Imagine VC unicorns were held to the same standard. If Uber CEO Dara Khosrowshahi had to publicly explain the reasoning behind its recent M&A activity in bikes and scooters (bikes from Jump, but only scooters from Lime?) or why HR woes have suddenly returned or when profitability will be achieved. Moreover, imagine what the company’s valuation would be if investors could place active bets against its success.

According to Kenney and Zysman, the uneven playing field and influx of capital into the VC ecosystem create a situation where “money-losing firms can continue operating and undercutting incumbents for far longer than previously” as their VC backers reward growth metrics with higher valuations.

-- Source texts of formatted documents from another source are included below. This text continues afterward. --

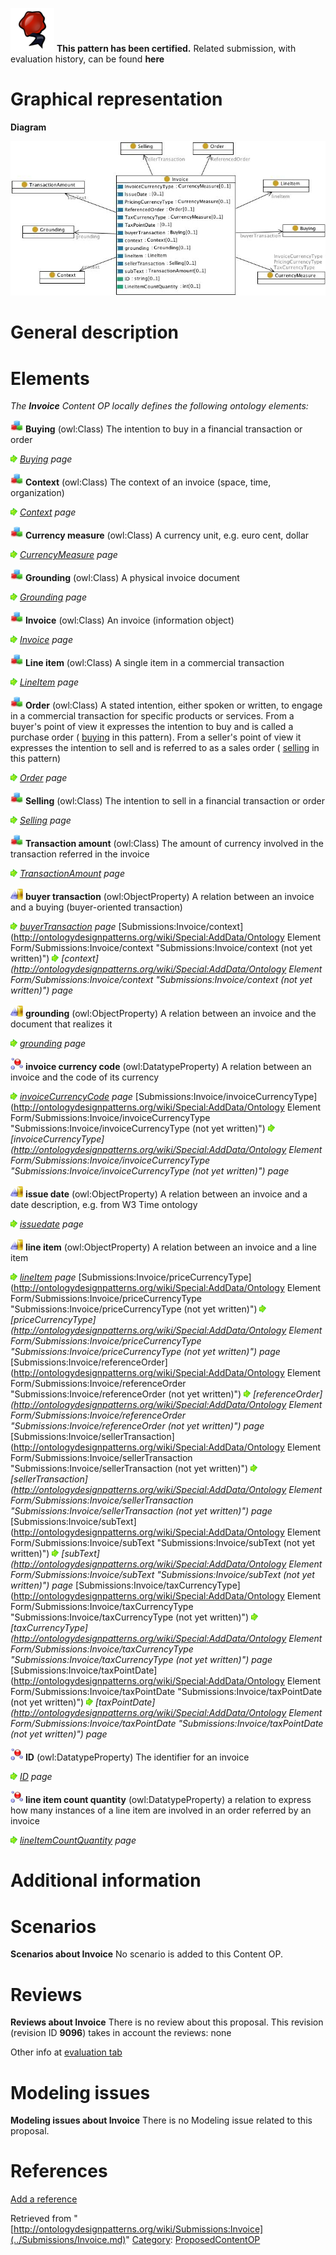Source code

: [![](../images/thumb/b/b5/Certified.png/70px-Certified.png)](../Image/Certified.png.md "Certified.png") __This pattern has been certified.__
Related submission, with evaluation history, can be found __here__





#  Graphical representation


__Diagram__




[![Image:Invoice.jpg](../images/e/eb/Invoice.jpg)](../Image/Invoice.jpg.md "Image:Invoice.jpg")




#  General description


  




#  Elements


_The __Invoice__ Content OP locally defines the following ontology elements:_




[![Class](../images/thumb/2/27/Class.gif/20px-Class.gif)](../Image/Class.gif.md "Class") __Buying__ (owl:Class) The intention to buy in a financial transaction or order 



 [![](../images/thumb/8/87/ArrowRight.gif/11px-ArrowRight.gif)](../Image/ArrowRight.gif.md "ArrowRight.gif") _[Buying](../Submissions/Invoice/Buying.md "Submissions:Invoice/Buying") page_

[![Class](../images/thumb/2/27/Class.gif/20px-Class.gif)](../Image/Class.gif.md "Class") __Context__ (owl:Class) The context of an invoice (space, time, organization) 



 [![](../images/thumb/8/87/ArrowRight.gif/11px-ArrowRight.gif)](../Image/ArrowRight.gif.md "ArrowRight.gif") _[Context](../Submissions/Invoice/Context.md "Submissions:Invoice/Context") page_

[![Class](../images/thumb/2/27/Class.gif/20px-Class.gif)](../Image/Class.gif.md "Class") __Currency measure__ (owl:Class) A currency unit, e.g. euro cent, dollar 



 [![](../images/thumb/8/87/ArrowRight.gif/11px-ArrowRight.gif)](../Image/ArrowRight.gif.md "ArrowRight.gif") _[CurrencyMeasure](../Submissions/Invoice/CurrencyMeasure.md "Submissions:Invoice/CurrencyMeasure") page_

[![Class](../images/thumb/2/27/Class.gif/20px-Class.gif)](../Image/Class.gif.md "Class") __Grounding__ (owl:Class) A physical invoice document 



 [![](../images/thumb/8/87/ArrowRight.gif/11px-ArrowRight.gif)](../Image/ArrowRight.gif.md "ArrowRight.gif") _[Grounding](../Submissions/Invoice/Grounding.md "Submissions:Invoice/Grounding") page_

[![Class](../images/thumb/2/27/Class.gif/20px-Class.gif)](../Image/Class.gif.md "Class") __Invoice__ (owl:Class) An invoice (information object) 



 [![](../images/thumb/8/87/ArrowRight.gif/11px-ArrowRight.gif)](../Image/ArrowRight.gif.md "ArrowRight.gif") _[Invoice](../Submissions/Invoice/Invoice.md "Submissions:Invoice/Invoice") page_

[![Class](../images/thumb/2/27/Class.gif/20px-Class.gif)](../Image/Class.gif.md "Class") __Line item__ (owl:Class) A single item in a commercial transaction 



 [![](../images/thumb/8/87/ArrowRight.gif/11px-ArrowRight.gif)](../Image/ArrowRight.gif.md "ArrowRight.gif") _[LineItem](Submissions%253AInvoice/LineItem.html "Submissions:Invoice/LineItem") page_

[![Class](../images/thumb/2/27/Class.gif/20px-Class.gif)](../Image/Class.gif.md "Class") __Order__ (owl:Class) A stated intention, either spoken or written, to engage in a commercial transaction for specific products or services. From a buyer's point of view it expresses the intention to buy and is called a purchase order ( [buying](../Submissions/Invoice/Buying.md "Submissions:Invoice/Buying") in this pattern). From a seller's point of view it expresses the intention to sell and is referred to as a sales order ( [selling](../Submissions/Invoice/Selling.md "Submissions:Invoice/Selling") in this pattern) 



 [![](../images/thumb/8/87/ArrowRight.gif/11px-ArrowRight.gif)](../Image/ArrowRight.gif.md "ArrowRight.gif") _[Order](../Submissions/Invoice/Order.md "Submissions:Invoice/Order") page_

[![Class](../images/thumb/2/27/Class.gif/20px-Class.gif)](../Image/Class.gif.md "Class") __Selling__ (owl:Class) The intention to sell in a financial transaction or order 



 [![](../images/thumb/8/87/ArrowRight.gif/11px-ArrowRight.gif)](../Image/ArrowRight.gif.md "ArrowRight.gif") _[Selling](../Submissions/Invoice/Selling.md "Submissions:Invoice/Selling") page_

[![Class](../images/thumb/2/27/Class.gif/20px-Class.gif)](../Image/Class.gif.md "Class") __Transaction amount__ (owl:Class) The amount of currency involved in the transaction referred in the invoice 



 [![](../images/thumb/8/87/ArrowRight.gif/11px-ArrowRight.gif)](../Image/ArrowRight.gif.md "ArrowRight.gif") _[TransactionAmount](http://ontologydesignpatterns.org/wiki/Submissions:Invoice/TransactionAmount "Submissions:Invoice/TransactionAmount") page_

[![ObjectProperty](../images/thumb/c/c3/ObjectProperty.gif/20px-ObjectProperty.gif)](../Image/ObjectProperty.gif.md "ObjectProperty") __buyer transaction__ (owl:ObjectProperty) A relation between an invoice and a buying (buyer-oriented transaction) 



 [![](../images/thumb/8/87/ArrowRight.gif/11px-ArrowRight.gif)](../Image/ArrowRight.gif.md "ArrowRight.gif") _[buyerTransaction](http://ontologydesignpatterns.org/wiki/Submissions:Invoice/buyerTransaction "Submissions:Invoice/buyerTransaction") page_
[Submissions:Invoice/context](http://ontologydesignpatterns.org/wiki/Special:AddData/Ontology Element Form/Submissions:Invoice/context "Submissions:Invoice/context (not yet written)") [![](../images/thumb/8/87/ArrowRight.gif/11px-ArrowRight.gif)](../Image/ArrowRight.gif.md "ArrowRight.gif") _[context](http://ontologydesignpatterns.org/wiki/Special:AddData/Ontology Element Form/Submissions:Invoice/context "Submissions:Invoice/context (not yet written)") page_

[![ObjectProperty](../images/thumb/c/c3/ObjectProperty.gif/20px-ObjectProperty.gif)](../Image/ObjectProperty.gif.md "ObjectProperty") __grounding__ (owl:ObjectProperty) A relation between an invoice and the document that realizes it 



 [![](../images/thumb/8/87/ArrowRight.gif/11px-ArrowRight.gif)](../Image/ArrowRight.gif.md "ArrowRight.gif") _[grounding](Submissions%253AInvoice/grounding.html "Submissions:Invoice/grounding") page_

[![DatatypeProperty](../images/thumb/a/a5/DatatypeProperty.gif/20px-DatatypeProperty.gif)](../Image/DatatypeProperty.gif.md "DatatypeProperty") __invoice currency code__ (owl:DatatypeProperty) A relation between an invoice and the code of its currency 



 [![](../images/thumb/8/87/ArrowRight.gif/11px-ArrowRight.gif)](../Image/ArrowRight.gif.md "ArrowRight.gif") _[invoiceCurrencyCode](../Submissions/Invoice/invoiceCurrencyCode.md "Submissions:Invoice/invoiceCurrencyCode") page_
[Submissions:Invoice/invoiceCurrencyType](http://ontologydesignpatterns.org/wiki/Special:AddData/Ontology Element Form/Submissions:Invoice/invoiceCurrencyType "Submissions:Invoice/invoiceCurrencyType (not yet written)") [![](../images/thumb/8/87/ArrowRight.gif/11px-ArrowRight.gif)](../Image/ArrowRight.gif.md "ArrowRight.gif") _[invoiceCurrencyType](http://ontologydesignpatterns.org/wiki/Special:AddData/Ontology Element Form/Submissions:Invoice/invoiceCurrencyType "Submissions:Invoice/invoiceCurrencyType (not yet written)") page_

[![ObjectProperty](../images/thumb/c/c3/ObjectProperty.gif/20px-ObjectProperty.gif)](../Image/ObjectProperty.gif.md "ObjectProperty") __issue date__ (owl:ObjectProperty) A relation between an invoice and a date description, e.g. from W3 Time ontology 



 [![](../images/thumb/8/87/ArrowRight.gif/11px-ArrowRight.gif)](../Image/ArrowRight.gif.md "ArrowRight.gif") _[issuedate](../Submissions/Invoice/issuedate.md "Submissions:Invoice/issuedate") page_

[![ObjectProperty](../images/thumb/c/c3/ObjectProperty.gif/20px-ObjectProperty.gif)](../Image/ObjectProperty.gif.md "ObjectProperty") __line item__ (owl:ObjectProperty) A relation between an invoice and a line item 



 [![](../images/thumb/8/87/ArrowRight.gif/11px-ArrowRight.gif)](../Image/ArrowRight.gif.md "ArrowRight.gif") _[lineItem](../Submissions/Invoice/lineItem.md "Submissions:Invoice/lineItem") page_
[Submissions:Invoice/priceCurrencyType](http://ontologydesignpatterns.org/wiki/Special:AddData/Ontology Element Form/Submissions:Invoice/priceCurrencyType "Submissions:Invoice/priceCurrencyType (not yet written)") [![](../images/thumb/8/87/ArrowRight.gif/11px-ArrowRight.gif)](../Image/ArrowRight.gif.md "ArrowRight.gif") _[priceCurrencyType](http://ontologydesignpatterns.org/wiki/Special:AddData/Ontology Element Form/Submissions:Invoice/priceCurrencyType "Submissions:Invoice/priceCurrencyType (not yet written)") page_
[Submissions:Invoice/referenceOrder](http://ontologydesignpatterns.org/wiki/Special:AddData/Ontology Element Form/Submissions:Invoice/referenceOrder "Submissions:Invoice/referenceOrder (not yet written)") [![](../images/thumb/8/87/ArrowRight.gif/11px-ArrowRight.gif)](../Image/ArrowRight.gif.md "ArrowRight.gif") _[referenceOrder](http://ontologydesignpatterns.org/wiki/Special:AddData/Ontology Element Form/Submissions:Invoice/referenceOrder "Submissions:Invoice/referenceOrder (not yet written)") page_
[Submissions:Invoice/sellerTransaction](http://ontologydesignpatterns.org/wiki/Special:AddData/Ontology Element Form/Submissions:Invoice/sellerTransaction "Submissions:Invoice/sellerTransaction (not yet written)") [![](../images/thumb/8/87/ArrowRight.gif/11px-ArrowRight.gif)](../Image/ArrowRight.gif.md "ArrowRight.gif") _[sellerTransaction](http://ontologydesignpatterns.org/wiki/Special:AddData/Ontology Element Form/Submissions:Invoice/sellerTransaction "Submissions:Invoice/sellerTransaction (not yet written)") page_
[Submissions:Invoice/subText](http://ontologydesignpatterns.org/wiki/Special:AddData/Ontology Element Form/Submissions:Invoice/subText "Submissions:Invoice/subText (not yet written)") [![](../images/thumb/8/87/ArrowRight.gif/11px-ArrowRight.gif)](../Image/ArrowRight.gif.md "ArrowRight.gif") _[subText](http://ontologydesignpatterns.org/wiki/Special:AddData/Ontology Element Form/Submissions:Invoice/subText "Submissions:Invoice/subText (not yet written)") page_
[Submissions:Invoice/taxCurrencyType](http://ontologydesignpatterns.org/wiki/Special:AddData/Ontology Element Form/Submissions:Invoice/taxCurrencyType "Submissions:Invoice/taxCurrencyType (not yet written)") [![](../images/thumb/8/87/ArrowRight.gif/11px-ArrowRight.gif)](../Image/ArrowRight.gif.md "ArrowRight.gif") _[taxCurrencyType](http://ontologydesignpatterns.org/wiki/Special:AddData/Ontology Element Form/Submissions:Invoice/taxCurrencyType "Submissions:Invoice/taxCurrencyType (not yet written)") page_
[Submissions:Invoice/taxPointDate](http://ontologydesignpatterns.org/wiki/Special:AddData/Ontology Element Form/Submissions:Invoice/taxPointDate "Submissions:Invoice/taxPointDate (not yet written)") [![](../images/thumb/8/87/ArrowRight.gif/11px-ArrowRight.gif)](../Image/ArrowRight.gif.md "ArrowRight.gif") _[taxPointDate](http://ontologydesignpatterns.org/wiki/Special:AddData/Ontology Element Form/Submissions:Invoice/taxPointDate "Submissions:Invoice/taxPointDate (not yet written)") page_

[![DatatypeProperty](../images/thumb/a/a5/DatatypeProperty.gif/20px-DatatypeProperty.gif)](../Image/DatatypeProperty.gif.md "DatatypeProperty") __ID__ (owl:DatatypeProperty) The identifier for an invoice 



 [![](../images/thumb/8/87/ArrowRight.gif/11px-ArrowRight.gif)](../Image/ArrowRight.gif.md "ArrowRight.gif") _[ID](../Submissions/Invoice/ID.md "Submissions:Invoice/ID") page_

[![DatatypeProperty](../images/thumb/a/a5/DatatypeProperty.gif/20px-DatatypeProperty.gif)](../Image/DatatypeProperty.gif.md "DatatypeProperty") __line item count quantity__ (owl:DatatypeProperty) a relation to express how many instances of a line item are involved in an order referred by an invoice 



 [![](../images/thumb/8/87/ArrowRight.gif/11px-ArrowRight.gif)](../Image/ArrowRight.gif.md "ArrowRight.gif") _[lineItemCountQuantity](../Submissions/Invoice/lineItemCountQuantity.md "Submissions:Invoice/lineItemCountQuantity") page_
#  Additional information


#  Scenarios



__Scenarios about Invoice__
No scenario is added to this Content OP.




#  Reviews



__Reviews about Invoice__
There is no review about this proposal.
This revision (revision ID __9096__) takes in account the reviews: none


Other info at [evaluation tab](http://ontologydesignpatterns.org/wiki/index.php?title=Submissions:Invoice&action=evaluation "http://ontologydesignpatterns.org/wiki/index.php?title=Submissions:Invoice&action=evaluation")




  




#  Modeling issues



__Modeling issues about Invoice__
There is no Modeling issue related to this proposal.




  




#  References


[Add a reference](index.php@title=Odp%253AAdd_reference&subject=../Submissions/Invoice.md "http://ontologydesignpatterns.org/wiki/index.php?title=Odp:Add_reference&subject=Submissions%3AInvoice")


  






Retrieved from "[http://ontologydesignpatterns.org/wiki/Submissions:Invoice](../Submissions/Invoice.md)"
 [Category](http://ontologydesignpatterns.org/wiki/Special:Categories "Special:Categories"): [ProposedContentOP](../Category/ProposedContentOP.md "Category:ProposedContentOP")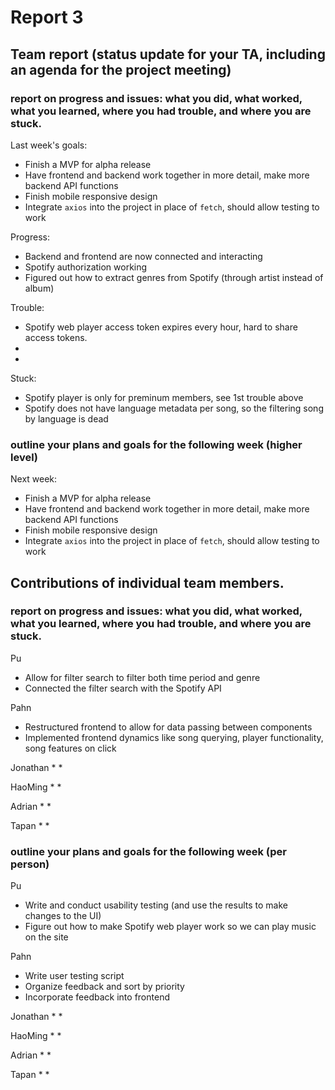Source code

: # Report 3

## Team report (status update for your TA, including an agenda for the project meeting)

### report on progress and issues: what you did, what worked, what you learned, where you had trouble, and where you are stuck.

Last week's goals:
 * Finish a MVP for alpha release
 * Have frontend and backend work together in more detail, make more backend API functions
 * Finish mobile responsive design
 * Integrate `axios` into the project in place of `fetch`, should allow testing to work

Progress:
 * Backend and frontend are now connected and interacting
 * Spotify authorization working
 * Figured out how to extract genres from Spotify (through artist instead of album)

Trouble:
 * Spotify web player access token expires every hour, hard to share access tokens.
 * 
 *

Stuck:
 * Spotify player is only for preminum members, see 1st trouble above
 * Spotify does not have language metadata per song, so the filtering song by language is dead

### outline your plans and goals for the following week (higher level)

Next week:
 * Finish a MVP for alpha release
 * Have frontend and backend work together in more detail, make more backend API functions
 * Finish mobile responsive design
 * Integrate `axios` into the project in place of `fetch`, should allow testing to work


## Contributions of individual team members.

### report on progress and issues: what you did, what worked, what you learned, where you had trouble, and where you are stuck.

Pu
 * Allow for filter search to filter both time period and genre
 * Connected the filter search with the Spotify API
 

Pahn
 * Restructured frontend to allow for data passing between components
 * Implemented frontend dynamics like song querying, player functionality, song features on click

Jonathan
 *
 *

HaoMing
 *
 *

Adrian
 *
 *

Tapan
 * 
 *

### outline your plans and goals for the following week (per person)

Pu
 * Write and conduct usability testing (and use the results to make changes to the UI)
 * Figure out how to make Spotify web player work so we can play music on the site

Pahn
 * Write user testing script
 * Organize feedback and sort by priority
 * Incorporate feedback into frontend 

Jonathan
 * 
 * 

HaoMing
 * 
 * 

Adrian
 *
 *

Tapan
 * 
 *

“Arguably, these firms are destroying economic value. This new dynamic has social consequences, and in particular, a drive toward disruption without social benefit. Indeed, in some cases, they may be destroying social value while also devaluing labor and work in the enterprise.”

The wealth associated with the startup boom hasn’t been widely shared outside Silicon Valley and its backers—mainly institutional funds and wealthy accredited investors. Moreover, the rigor and transparency of the public markets would shed light on shady business models and practices, and ensure the common good is being served. Price discovery is a thing, instead of shopping around VC firms to get the valuation you want.

From a societal standpoint, and in the context of ongoing concerns about wealth and income inequality and corporate overreach, this is problematic. What are the positive externalities of a bunch of tech bros barreling down the sidewalk on electric scooters? Or of all the dead ICOs?

Compare that to the overreaches of the past—too many railroads, too much fiberoptic cable, too many homes. Something was left behind for consolidators to buy on the cheap and turn into a real business.

Does VC even care?

What will be left behind for the sharing-, software- and app-based businesses typifying this cycle?

The thing is, many VC investors don’t care. The rise of secondary market activity in lieu of the liquidity of an IPO, as represented by Uber’s SoftBank raise, gives early investors and insiders a way to sell their stakes at higher valuation multiples to late-stage VC or PE investors before market dominance and sustainable profitability is achieved. If it ever is.

You know, because “Greed is good.” Which you expect from East Coast cutthroats; not West Coast idealists in one of the most liberal cities in America.

The good news: The industry seems to understand the status quo isn’t healthy and, via the NVCA, is pushing policymakers to help fix it. At the risk of pushing these unicorns out to pasture—and, in some cases, to the slaughter—as overvaluations are brought back to reality.